──────── Data provided ────────
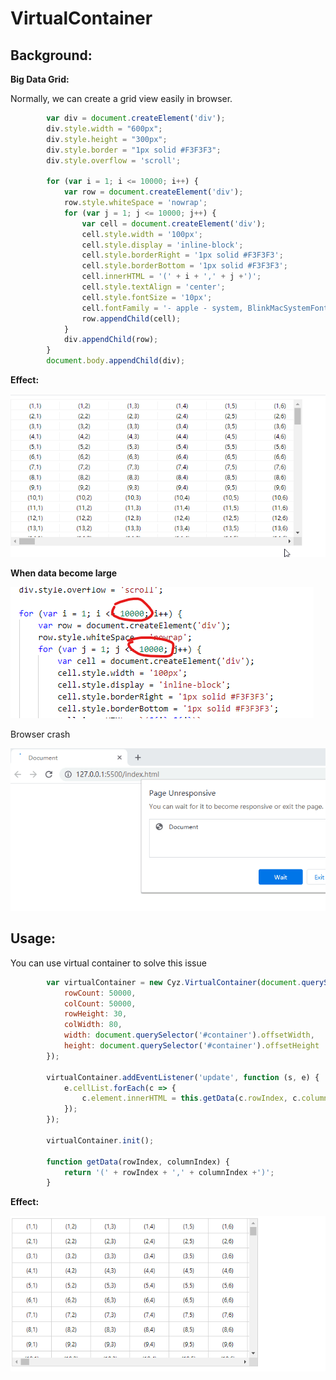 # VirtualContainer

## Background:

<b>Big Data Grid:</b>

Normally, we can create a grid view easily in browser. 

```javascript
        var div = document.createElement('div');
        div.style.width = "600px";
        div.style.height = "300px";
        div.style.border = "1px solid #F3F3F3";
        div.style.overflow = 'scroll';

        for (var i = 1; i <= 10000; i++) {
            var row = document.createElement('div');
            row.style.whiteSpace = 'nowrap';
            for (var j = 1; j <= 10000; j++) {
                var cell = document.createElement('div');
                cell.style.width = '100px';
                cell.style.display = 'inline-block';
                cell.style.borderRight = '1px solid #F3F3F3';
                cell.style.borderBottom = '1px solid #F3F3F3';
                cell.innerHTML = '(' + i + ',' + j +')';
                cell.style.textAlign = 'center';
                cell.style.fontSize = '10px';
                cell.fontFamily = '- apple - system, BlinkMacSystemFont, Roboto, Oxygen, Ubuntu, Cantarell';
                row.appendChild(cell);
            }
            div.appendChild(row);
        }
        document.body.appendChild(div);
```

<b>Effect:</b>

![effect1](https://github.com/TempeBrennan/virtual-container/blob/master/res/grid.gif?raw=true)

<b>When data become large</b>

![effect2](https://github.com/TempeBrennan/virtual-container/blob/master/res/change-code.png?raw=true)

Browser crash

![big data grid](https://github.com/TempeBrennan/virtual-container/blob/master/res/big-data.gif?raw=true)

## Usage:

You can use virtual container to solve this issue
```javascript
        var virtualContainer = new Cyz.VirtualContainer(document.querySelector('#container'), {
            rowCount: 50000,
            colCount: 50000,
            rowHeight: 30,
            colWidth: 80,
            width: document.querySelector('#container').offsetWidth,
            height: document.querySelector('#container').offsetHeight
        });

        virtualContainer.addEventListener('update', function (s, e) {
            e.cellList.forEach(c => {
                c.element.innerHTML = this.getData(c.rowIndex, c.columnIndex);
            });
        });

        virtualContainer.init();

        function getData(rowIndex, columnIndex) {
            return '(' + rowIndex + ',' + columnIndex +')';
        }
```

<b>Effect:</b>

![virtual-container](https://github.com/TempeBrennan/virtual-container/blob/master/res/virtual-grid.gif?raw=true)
────────
──────── Data provided ────────
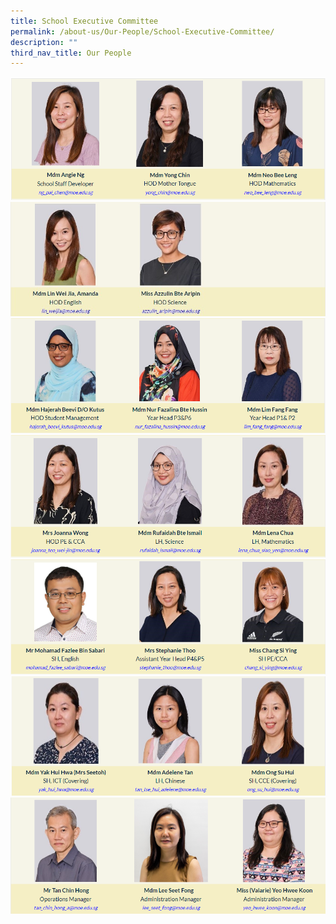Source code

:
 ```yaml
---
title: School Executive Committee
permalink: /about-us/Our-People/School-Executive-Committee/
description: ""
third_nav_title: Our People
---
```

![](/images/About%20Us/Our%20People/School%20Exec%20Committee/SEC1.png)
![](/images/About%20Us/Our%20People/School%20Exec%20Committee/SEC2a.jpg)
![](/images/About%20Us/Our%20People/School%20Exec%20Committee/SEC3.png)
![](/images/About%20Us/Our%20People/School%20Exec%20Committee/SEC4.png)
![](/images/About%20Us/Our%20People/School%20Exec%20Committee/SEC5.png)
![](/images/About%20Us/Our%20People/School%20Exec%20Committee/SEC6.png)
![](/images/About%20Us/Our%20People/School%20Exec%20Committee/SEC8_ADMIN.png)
────────
──────── Data provided ────────
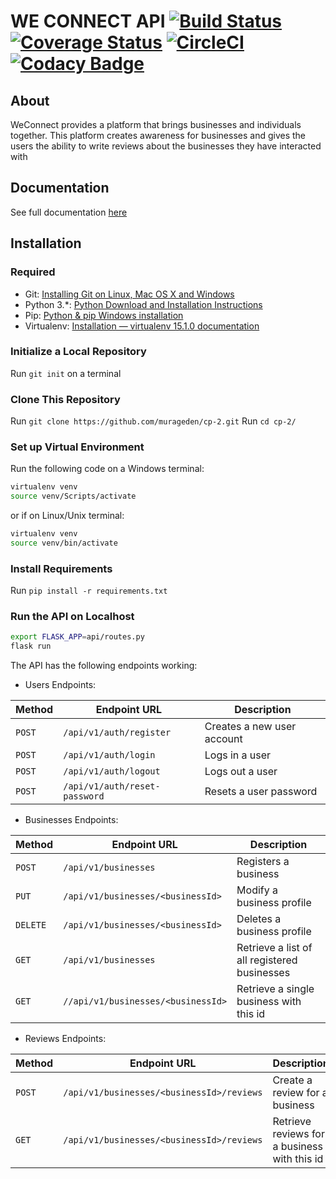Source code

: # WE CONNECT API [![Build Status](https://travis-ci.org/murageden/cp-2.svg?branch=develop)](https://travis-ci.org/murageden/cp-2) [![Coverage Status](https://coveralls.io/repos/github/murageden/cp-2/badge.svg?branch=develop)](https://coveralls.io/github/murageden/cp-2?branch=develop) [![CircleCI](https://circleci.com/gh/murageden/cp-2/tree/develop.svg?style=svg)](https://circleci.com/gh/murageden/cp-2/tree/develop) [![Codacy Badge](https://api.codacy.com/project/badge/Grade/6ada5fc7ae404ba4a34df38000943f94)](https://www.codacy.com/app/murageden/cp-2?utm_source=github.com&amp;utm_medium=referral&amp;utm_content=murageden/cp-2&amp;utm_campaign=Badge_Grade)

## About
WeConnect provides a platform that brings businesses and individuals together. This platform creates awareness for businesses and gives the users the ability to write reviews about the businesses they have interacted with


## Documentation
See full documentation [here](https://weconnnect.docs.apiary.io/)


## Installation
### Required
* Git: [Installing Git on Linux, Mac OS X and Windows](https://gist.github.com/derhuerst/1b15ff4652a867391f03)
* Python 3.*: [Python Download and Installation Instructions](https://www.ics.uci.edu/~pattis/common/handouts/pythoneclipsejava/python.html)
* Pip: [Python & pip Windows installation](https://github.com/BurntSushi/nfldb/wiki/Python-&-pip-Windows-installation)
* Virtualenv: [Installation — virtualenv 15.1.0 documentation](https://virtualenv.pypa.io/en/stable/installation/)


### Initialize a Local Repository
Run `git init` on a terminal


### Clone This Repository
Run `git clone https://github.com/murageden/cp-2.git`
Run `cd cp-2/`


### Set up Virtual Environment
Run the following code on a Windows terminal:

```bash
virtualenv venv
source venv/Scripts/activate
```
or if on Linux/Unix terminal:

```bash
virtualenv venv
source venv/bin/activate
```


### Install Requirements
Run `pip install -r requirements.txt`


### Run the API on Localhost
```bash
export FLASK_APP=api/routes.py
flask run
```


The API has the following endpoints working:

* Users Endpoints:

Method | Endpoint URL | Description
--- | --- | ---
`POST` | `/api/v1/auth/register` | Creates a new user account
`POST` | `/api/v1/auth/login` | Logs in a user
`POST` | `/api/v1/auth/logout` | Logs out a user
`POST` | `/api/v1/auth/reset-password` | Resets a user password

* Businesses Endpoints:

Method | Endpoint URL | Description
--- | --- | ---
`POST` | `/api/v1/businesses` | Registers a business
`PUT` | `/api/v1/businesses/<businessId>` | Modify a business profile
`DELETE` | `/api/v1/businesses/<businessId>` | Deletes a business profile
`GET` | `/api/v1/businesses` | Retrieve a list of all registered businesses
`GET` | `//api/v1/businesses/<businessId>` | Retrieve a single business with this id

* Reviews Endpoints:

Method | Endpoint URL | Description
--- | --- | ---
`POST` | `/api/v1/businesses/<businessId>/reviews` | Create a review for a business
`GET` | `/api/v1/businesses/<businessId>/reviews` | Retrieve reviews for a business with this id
────────
* Work to complete
Report the number of lines in the material above that contain "POST". Nothing else is wanted.

* Exercise response
6